OK, thanks! I'll try testing it the next time I get my team together to repro this situation again. I'll get back to you on that one. What did you think about my questions around this code snippet which I linked earlier from wait_until_can_do_something()? /* Wait for something to happen, or the timeout to expire. */ ret = select((*maxfdp)+1, *readsetp, *writesetp, NULL, tvp); At a very quick glance, it looks possible that if the client connection is dead (and thus readsetp never becomes ready), the ClientAliveInterval (tvp) may never be hit if writesetp always becomes ready before the ClientAliveInterval expires. In my situation, a monitoring service polling a remote forwarding channel's server port at an interval shorter than ClientAliveInterval might conceivably trigger this.
Created attachment 3029 [details] keep track of the last time we heard from the client and trigger client_alive_check() (In reply to willchan from comment #2) > What did you think about my questions around this code snippet which > I linked earlier from wait_until_can_do_something()? I think you're right; the select won't time out so the client_alive_check() won't be triggered. Attached is an untested patch which might help...

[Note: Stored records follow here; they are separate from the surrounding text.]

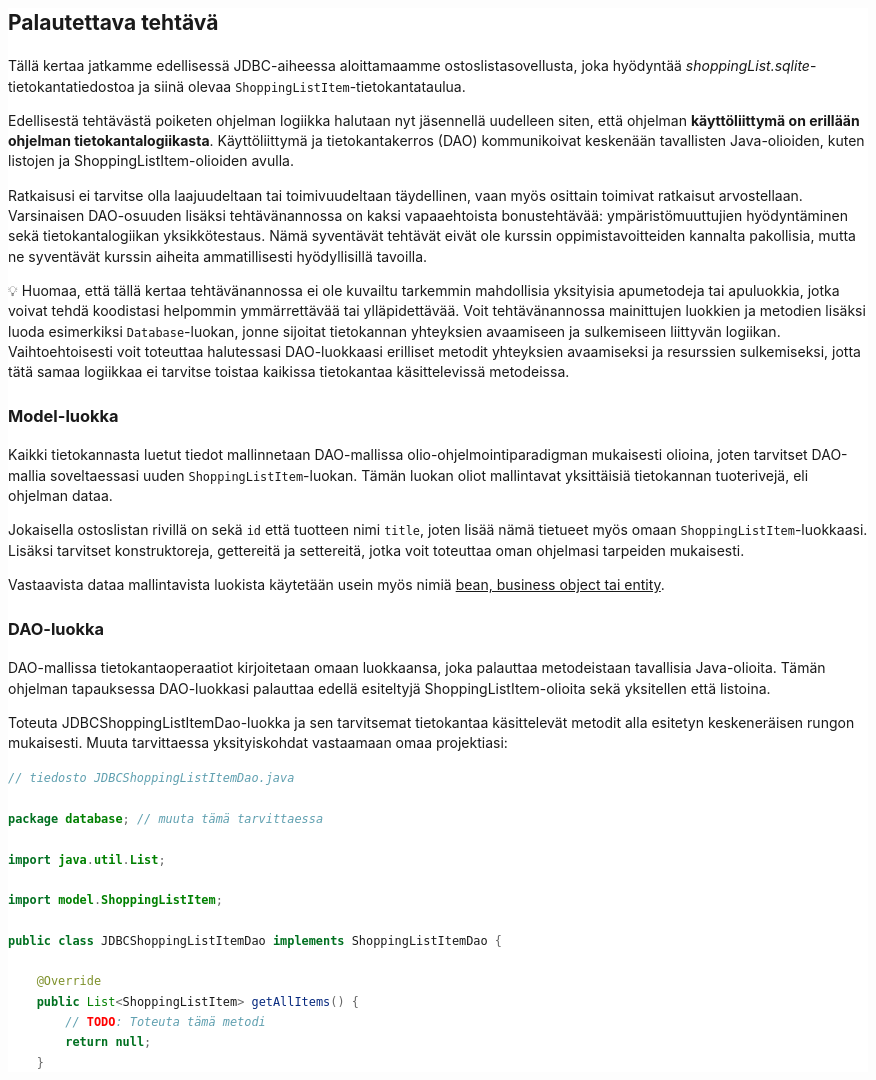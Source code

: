 



## Palautettava tehtävä

Tällä kertaa jatkamme edellisessä JDBC-aiheessa aloittamaamme ostoslistasovellusta, joka hyödyntää *shoppingList.sqlite*-tietokantatiedostoa ja siinä olevaa `ShoppingListItem`-tietokantataulua.

Edellisestä tehtävästä poiketen ohjelman logiikka halutaan nyt jäsennellä uudelleen siten, että ohjelman __käyttöliittymä on erillään ohjelman tietokantalogiikasta__. Käyttöliittymä ja tietokantakerros (DAO) kommunikoivat keskenään tavallisten Java-olioiden, kuten listojen ja ShoppingListItem-olioiden avulla.

Ratkaisusi ei tarvitse olla laajuudeltaan tai toimivuudeltaan täydellinen, vaan myös osittain toimivat ratkaisut arvostellaan. Varsinaisen DAO-osuuden lisäksi tehtävänannossa on kaksi vapaaehtoista bonustehtävää: ympäristömuuttujien hyödyntäminen sekä tietokantalogiikan yksikkötestaus. Nämä syventävät tehtävät eivät ole kurssin oppimistavoitteiden kannalta pakollisia, mutta ne syventävät kurssin aiheita ammatillisesti hyödyllisillä tavoilla.

💡 Huomaa, että tällä kertaa tehtävänannossa ei ole kuvailtu tarkemmin mahdollisia yksityisia apumetodeja tai apuluokkia, jotka voivat tehdä koodistasi helpommin ymmärrettävää tai ylläpidettävää. Voit tehtävänannossa mainittujen luokkien ja metodien lisäksi luoda esimerkiksi `Database`-luokan, jonne sijoitat tietokannan yhteyksien avaamiseen ja sulkemiseen liittyvän logiikan. Vaihtoehtoisesti voit toteuttaa halutessasi DAO-luokkaasi erilliset metodit yhteyksien avaamiseksi ja resurssien sulkemiseksi, jotta tätä samaa logiikkaa ei tarvitse toistaa kaikissa tietokantaa käsittelevissä metodeissa.


### Model-luokka

Kaikki tietokannasta luetut tiedot mallinnetaan DAO-mallissa olio-ohjelmointiparadigman mukaisesti olioina, joten tarvitset DAO-mallia soveltaessasi uuden `ShoppingListItem`-luokan. Tämän luokan oliot mallintavat yksittäisiä tietokannan tuoterivejä, eli ohjelman dataa.

Jokaisella ostoslistan rivillä on sekä `id` että tuotteen nimi `title`, joten lisää nämä tietueet myös omaan `ShoppingListItem`-luokkaasi. Lisäksi tarvitset konstruktoreja, gettereitä ja settereitä, jotka voit toteuttaa oman ohjelmasi tarpeiden mukaisesti.

Vastaavista dataa mallintavista luokista käytetään usein myös nimiä [bean, business object tai entity](https://en.wikipedia.org/wiki/Business_object).


### DAO-luokka

DAO-mallissa tietokantaoperaatiot kirjoitetaan omaan luokkaansa, joka palauttaa metodeistaan tavallisia Java-olioita. Tämän ohjelman tapauksessa DAO-luokkasi palauttaa edellä esiteltyjä ShoppingListItem-olioita sekä yksitellen että listoina.

Toteuta JDBCShoppingListItemDao-luokka ja sen tarvitsemat tietokantaa käsittelevät metodit alla esitetyn keskeneräisen rungon mukaisesti. Muuta tarvittaessa yksityiskohdat vastaamaan omaa projektiasi:

```java
// tiedosto JDBCShoppingListItemDao.java

package database; // muuta tämä tarvittaessa

import java.util.List;

import model.ShoppingListItem;

public class JDBCShoppingListItemDao implements ShoppingListItemDao {

    @Override
    public List<ShoppingListItem> getAllItems() {
        // TODO: Toteuta tämä metodi
        return null;
    }

```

Cool, thanks! I glanced briefly at the patch and it looks like it'll definitely help. The minor nit I have is it could also update the select timeout. It's OK as is, but it means that the client_alive_check() may be called up to, in worst case, just under a full ClientAliveInterval after it should. The worst case is when writesetp is ready when (last_client_time + options.client_alive_interval == monotime()), so it fails the (last_client_time + options.client_alive_interval < monotime()) check. And then the next select() call times out after a full ClientAliveInterval. That's a nit. This fixes the bulk of the issue AFAICT. Thanks.

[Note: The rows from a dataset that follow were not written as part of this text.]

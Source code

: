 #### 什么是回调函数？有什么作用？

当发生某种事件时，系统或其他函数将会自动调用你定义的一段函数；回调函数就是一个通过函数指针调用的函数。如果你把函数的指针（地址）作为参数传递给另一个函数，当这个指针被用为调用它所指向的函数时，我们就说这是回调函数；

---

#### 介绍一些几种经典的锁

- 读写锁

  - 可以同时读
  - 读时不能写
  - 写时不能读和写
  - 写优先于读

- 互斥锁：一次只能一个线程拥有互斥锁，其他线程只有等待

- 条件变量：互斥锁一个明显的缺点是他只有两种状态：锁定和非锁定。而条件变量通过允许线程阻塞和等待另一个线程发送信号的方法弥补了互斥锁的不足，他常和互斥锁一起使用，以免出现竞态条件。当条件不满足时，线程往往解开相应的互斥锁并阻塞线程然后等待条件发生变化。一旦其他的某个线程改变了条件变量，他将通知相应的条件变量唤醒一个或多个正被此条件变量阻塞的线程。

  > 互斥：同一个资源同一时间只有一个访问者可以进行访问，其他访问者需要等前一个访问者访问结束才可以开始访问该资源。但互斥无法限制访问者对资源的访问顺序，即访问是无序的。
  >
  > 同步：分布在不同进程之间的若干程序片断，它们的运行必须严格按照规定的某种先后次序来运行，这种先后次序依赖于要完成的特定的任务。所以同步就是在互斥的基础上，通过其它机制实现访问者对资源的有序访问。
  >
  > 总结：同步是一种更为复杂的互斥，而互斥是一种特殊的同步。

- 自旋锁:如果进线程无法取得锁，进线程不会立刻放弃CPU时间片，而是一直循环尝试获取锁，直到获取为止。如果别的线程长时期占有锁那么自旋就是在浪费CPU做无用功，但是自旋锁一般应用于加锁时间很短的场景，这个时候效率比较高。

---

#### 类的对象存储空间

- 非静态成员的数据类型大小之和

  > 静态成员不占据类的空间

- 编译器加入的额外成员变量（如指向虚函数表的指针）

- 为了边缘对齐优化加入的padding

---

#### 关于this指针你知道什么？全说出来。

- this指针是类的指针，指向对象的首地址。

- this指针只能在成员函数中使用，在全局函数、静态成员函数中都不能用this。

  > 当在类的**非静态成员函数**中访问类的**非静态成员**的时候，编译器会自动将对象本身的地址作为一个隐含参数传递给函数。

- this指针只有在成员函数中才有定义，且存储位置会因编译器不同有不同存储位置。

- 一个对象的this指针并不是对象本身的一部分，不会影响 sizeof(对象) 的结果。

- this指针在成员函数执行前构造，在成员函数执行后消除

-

Created attachment 3030 [details] keep track of the last time we heard from the client and trigger client_alive_check() I came up with the following to reproduce: 1) make sure you've got an inetd with the discard service enabled. 2) sshd -o ClientAliveInterval=3 -o ClientAliveCountMax=3 -p 2022 3) ssh -p 2022 -R 1234:localhost:9 localhost 4) while sleep 1; do echo foo; done | nc localhost 1234 5) pkill -STOP -u $USER -x ssh -current does indeed hang. I found that my first patch kills the connection too early because once the last_client_time check fires it'll fire again immediately, so last_client_time needs to be reset when that happens. With that it works more or less as expected. I'm not super concerned about the potential timing inaccuracy you mention as we're looking at redoing the select code to use something that allows a bit more flexibility and is easier to reason about.
I have committed a variant of this patch and it will be in the 7.6 release. Thanks for the report and analysis!
Thanks for the quick turnaround! Much appreciated.
Close all resolved bugs after release of OpenSSH 7.7.